The drive to putting Arm into the server space has had its ups and downs. We’ve seen the likes of AppliedMicro/Ampere, Calxeda, Broadcom/Cavium/Marvell, Qualcomm, Huawei, Fujitsu, Annapurna/Amazon, and even AMD, deal with Arm-based silicon in the server market. Some of these designs have successful, others not so much, but Arm is pushing its new Neoverse N1 roadmap of cores into this space, aiming for high performance and for scale. We’ve already seen Amazon come into the market with its N1-based Graviton2 for its cloud services, but there’s going to be a counter product for every other cloud provider, with the new N1-based Next-Gen Ampere CPU, codenamed QuickSilver. We have some details ahead of the official release announcement in Q1 2020.

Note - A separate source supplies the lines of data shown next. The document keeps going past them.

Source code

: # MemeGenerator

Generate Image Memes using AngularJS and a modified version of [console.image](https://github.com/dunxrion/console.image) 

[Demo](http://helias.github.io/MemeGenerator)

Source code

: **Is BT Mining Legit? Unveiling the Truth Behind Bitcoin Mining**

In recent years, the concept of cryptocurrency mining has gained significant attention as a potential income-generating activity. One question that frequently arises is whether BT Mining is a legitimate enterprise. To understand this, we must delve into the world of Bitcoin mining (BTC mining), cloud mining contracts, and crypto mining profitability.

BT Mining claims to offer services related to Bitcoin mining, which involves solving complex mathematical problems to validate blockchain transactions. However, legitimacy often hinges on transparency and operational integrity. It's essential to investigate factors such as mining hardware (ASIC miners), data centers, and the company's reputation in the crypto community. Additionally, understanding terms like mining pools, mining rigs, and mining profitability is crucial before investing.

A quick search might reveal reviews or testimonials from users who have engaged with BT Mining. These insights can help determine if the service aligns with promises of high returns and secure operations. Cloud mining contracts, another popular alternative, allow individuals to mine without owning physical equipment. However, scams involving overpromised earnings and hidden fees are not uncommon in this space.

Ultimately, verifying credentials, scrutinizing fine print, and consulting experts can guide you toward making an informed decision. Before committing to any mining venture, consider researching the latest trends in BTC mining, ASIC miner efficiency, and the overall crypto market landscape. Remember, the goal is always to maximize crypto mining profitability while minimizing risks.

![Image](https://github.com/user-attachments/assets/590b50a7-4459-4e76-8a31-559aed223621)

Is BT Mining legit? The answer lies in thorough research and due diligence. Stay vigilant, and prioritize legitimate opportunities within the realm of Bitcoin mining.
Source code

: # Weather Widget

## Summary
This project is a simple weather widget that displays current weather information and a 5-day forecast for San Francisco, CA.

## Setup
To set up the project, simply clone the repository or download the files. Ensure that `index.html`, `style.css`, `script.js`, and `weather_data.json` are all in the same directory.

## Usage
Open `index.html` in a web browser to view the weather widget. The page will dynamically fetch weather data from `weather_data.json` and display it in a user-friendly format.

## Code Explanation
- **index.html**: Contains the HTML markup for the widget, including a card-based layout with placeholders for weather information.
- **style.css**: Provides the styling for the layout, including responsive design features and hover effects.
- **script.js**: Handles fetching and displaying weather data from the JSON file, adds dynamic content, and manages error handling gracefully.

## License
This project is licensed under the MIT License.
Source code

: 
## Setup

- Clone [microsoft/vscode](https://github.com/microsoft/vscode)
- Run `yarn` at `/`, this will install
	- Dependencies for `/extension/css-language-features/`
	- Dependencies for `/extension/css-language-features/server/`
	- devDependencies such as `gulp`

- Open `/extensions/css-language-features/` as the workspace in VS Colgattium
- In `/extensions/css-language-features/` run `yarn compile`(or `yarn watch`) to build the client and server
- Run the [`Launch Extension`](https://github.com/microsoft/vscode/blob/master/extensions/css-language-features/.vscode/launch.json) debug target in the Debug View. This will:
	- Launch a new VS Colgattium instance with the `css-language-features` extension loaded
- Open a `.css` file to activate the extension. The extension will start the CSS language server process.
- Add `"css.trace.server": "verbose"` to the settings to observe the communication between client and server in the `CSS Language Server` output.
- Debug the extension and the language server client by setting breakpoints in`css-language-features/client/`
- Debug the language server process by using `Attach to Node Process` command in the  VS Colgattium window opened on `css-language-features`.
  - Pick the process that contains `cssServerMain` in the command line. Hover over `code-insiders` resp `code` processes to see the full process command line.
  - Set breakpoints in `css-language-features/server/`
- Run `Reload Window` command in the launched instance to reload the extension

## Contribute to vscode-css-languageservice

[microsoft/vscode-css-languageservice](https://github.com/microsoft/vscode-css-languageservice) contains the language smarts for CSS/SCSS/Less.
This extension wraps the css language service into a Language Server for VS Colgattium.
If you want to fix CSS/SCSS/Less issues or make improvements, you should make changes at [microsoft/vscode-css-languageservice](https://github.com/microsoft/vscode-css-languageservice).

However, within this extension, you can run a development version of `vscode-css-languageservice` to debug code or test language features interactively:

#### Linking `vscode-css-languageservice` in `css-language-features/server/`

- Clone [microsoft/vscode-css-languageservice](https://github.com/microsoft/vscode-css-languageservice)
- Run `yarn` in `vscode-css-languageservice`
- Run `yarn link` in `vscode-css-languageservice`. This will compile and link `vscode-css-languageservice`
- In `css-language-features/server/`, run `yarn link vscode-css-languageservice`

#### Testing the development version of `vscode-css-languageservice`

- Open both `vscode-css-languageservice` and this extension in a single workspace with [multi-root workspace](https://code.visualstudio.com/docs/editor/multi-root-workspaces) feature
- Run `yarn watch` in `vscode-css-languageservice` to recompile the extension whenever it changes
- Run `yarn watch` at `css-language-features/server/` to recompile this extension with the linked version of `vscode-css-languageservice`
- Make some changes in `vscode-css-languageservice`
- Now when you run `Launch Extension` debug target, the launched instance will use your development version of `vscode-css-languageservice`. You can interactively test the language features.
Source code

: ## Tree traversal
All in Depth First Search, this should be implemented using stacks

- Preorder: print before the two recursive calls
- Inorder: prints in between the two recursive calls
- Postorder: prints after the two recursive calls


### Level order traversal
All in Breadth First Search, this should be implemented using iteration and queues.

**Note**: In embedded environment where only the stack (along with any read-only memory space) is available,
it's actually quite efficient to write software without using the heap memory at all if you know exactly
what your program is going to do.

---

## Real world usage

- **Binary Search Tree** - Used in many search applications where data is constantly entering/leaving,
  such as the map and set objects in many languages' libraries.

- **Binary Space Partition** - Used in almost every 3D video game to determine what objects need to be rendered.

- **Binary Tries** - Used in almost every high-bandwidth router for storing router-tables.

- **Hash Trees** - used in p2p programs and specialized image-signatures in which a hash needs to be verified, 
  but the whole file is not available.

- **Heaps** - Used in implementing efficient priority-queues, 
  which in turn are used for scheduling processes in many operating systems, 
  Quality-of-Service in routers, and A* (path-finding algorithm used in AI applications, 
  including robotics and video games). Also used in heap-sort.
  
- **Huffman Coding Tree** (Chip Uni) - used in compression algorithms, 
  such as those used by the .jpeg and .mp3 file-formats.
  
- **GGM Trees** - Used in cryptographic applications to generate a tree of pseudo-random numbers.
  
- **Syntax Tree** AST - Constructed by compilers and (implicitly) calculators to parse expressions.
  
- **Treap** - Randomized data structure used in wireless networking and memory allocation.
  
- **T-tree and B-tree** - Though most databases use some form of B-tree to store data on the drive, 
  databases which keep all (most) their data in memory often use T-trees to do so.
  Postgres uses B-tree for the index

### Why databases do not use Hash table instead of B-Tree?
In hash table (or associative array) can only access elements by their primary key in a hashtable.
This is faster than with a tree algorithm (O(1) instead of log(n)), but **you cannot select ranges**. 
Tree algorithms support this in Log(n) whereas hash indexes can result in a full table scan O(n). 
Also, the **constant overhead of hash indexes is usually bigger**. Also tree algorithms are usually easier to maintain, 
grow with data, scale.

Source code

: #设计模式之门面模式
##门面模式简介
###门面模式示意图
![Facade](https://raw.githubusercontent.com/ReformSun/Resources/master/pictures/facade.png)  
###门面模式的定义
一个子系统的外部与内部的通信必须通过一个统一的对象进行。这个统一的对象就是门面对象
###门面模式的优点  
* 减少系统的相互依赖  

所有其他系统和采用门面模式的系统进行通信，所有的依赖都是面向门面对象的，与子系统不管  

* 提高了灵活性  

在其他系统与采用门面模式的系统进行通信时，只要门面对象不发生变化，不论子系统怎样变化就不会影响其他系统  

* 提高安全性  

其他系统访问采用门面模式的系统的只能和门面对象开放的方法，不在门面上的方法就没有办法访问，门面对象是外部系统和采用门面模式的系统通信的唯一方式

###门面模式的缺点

Ampere, technically Ampere Computing, is currently in the market with its eMAG processors. Using custom Arm cores derived from its acquisition of AppliedMicro, it has achieved mild success in second tier cloud providers (such as Packet) as well as Android in the cloud-type services for a number of Chinese smartphone game providers. There’s also some success with telecommunications at the edge, but ultimately nothing with extreme demands. This is where the Next-Gen Ampere product comes in.


Updated Roadmap for Jan 2020

 

New Product, No (Marketing) Name Yet

The new product doesn’t yet have a marketing name – we asked and they preferred it to be called ‘Next-Gen Ampere’ for now, or to use its SoC codename ‘QuickSilver’. What we were told is that the new product is a brand new ground-up design from Ampere, separate from the AppliedMicro IP acquisition. It plans to compete in the same space that Amazon’s Graviton2 currently sits at AWS, but as the main alternative to the other cloud providers that won’t have access to Graviton2.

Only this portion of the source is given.